The ingredients used in this dish are tomatoes, garlic, cinnamon, sesame, Costeño Amarillo (Yellow Coastal Chile), and pork. The ingredients are prepared separately at first; the pork is cooked,  the tomatoes are turned into a purée, and the spices are crushed and mixed with water to form a liquid. Then, the three components are mixed together in a pot and boiled until bubbling. Then the chili is allowed to cool so it becomes less liquid-y. 


Finally, the dish is served alongside beans and tortillas! You can eat them separately, but I prefer to make a chileajo-bean taco with the tortilla. This food is important to me (not only because it tastes amazing) because it is one of the ways my family connects to their culture even though we are hundreds of miles away from Oaxaca.

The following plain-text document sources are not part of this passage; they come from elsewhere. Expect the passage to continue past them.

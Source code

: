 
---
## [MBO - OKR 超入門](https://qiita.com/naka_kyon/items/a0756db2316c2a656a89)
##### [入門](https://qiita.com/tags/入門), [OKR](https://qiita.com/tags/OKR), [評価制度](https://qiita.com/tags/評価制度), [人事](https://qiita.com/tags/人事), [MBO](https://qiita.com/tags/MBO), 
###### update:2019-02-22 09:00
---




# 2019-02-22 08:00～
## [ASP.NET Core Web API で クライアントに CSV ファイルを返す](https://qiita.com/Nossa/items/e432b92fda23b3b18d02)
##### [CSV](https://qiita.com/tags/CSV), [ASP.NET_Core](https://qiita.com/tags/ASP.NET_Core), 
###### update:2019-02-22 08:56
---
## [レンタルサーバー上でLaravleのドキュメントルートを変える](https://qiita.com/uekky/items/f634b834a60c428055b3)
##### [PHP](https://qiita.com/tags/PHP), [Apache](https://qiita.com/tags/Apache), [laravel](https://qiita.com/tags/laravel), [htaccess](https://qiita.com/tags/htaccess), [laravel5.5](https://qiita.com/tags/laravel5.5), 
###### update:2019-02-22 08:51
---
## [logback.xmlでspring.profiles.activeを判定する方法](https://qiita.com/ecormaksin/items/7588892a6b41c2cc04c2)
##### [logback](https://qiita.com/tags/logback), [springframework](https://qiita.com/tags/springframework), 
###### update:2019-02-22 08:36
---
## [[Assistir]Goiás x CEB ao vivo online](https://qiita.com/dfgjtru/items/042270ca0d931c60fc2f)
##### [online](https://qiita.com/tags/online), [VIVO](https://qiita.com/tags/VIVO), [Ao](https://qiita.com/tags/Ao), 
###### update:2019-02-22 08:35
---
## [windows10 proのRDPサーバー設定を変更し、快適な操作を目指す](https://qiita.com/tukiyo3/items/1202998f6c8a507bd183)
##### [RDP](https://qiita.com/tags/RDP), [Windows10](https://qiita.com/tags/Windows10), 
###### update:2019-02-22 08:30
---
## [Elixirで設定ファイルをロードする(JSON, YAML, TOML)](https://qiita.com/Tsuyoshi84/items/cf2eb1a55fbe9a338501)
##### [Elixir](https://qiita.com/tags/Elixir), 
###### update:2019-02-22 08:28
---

Making a connection between Chileajo and my Chinese zodiac (horse) is more difficult though, so instead, I'll make connections to the animal used in the dish: the pig!

The pig is known to eat almost everything, which includes most of the ingredients used in this dish: tomatoes, sesame seeds, cinnamon (surprisingly), garlic, and of course, pork. In the food section for Pig in the hox-zodiac, cinnamon is listed as a spice so I did some research. Pigs can't efficiently sweat to control their body temperature so they usually bathe in mud to prevent overheating. Apparently, cinnamon can be used to cool down a pig's overall temperature by "decreasing the secretion of gastric acid and pepsin from the stomach walls" during digestion. This also applies to our stomachs as cinnamon contains antioxidants that can ease digestion and reduce the risk of irritation in the digestive tract. Pigs can also be fed garlic to kill off parasites harming the animal which is a pretty nifty fact.  Farmers may also feed pigs tomatoes to add a source of vitamin C to their diet, allowing the pigs to build a natural immunity to diseases rather than overuse antibiotics. Ironically, pigs have been used in science for research in the cardiovascular system despite the consumption of pigs being related to heart disease. Pigs have allowed us to develop bioprosthetic heart valves for use in humans and also provided insulin for humans to treat diabetes up until the 1980s. 

Overall, the pig has had a great impact on humans from tasty dishes, to importance in different cultures, and to breakthroughs in science. For all this, I'd like to thank the Pig for its contributions.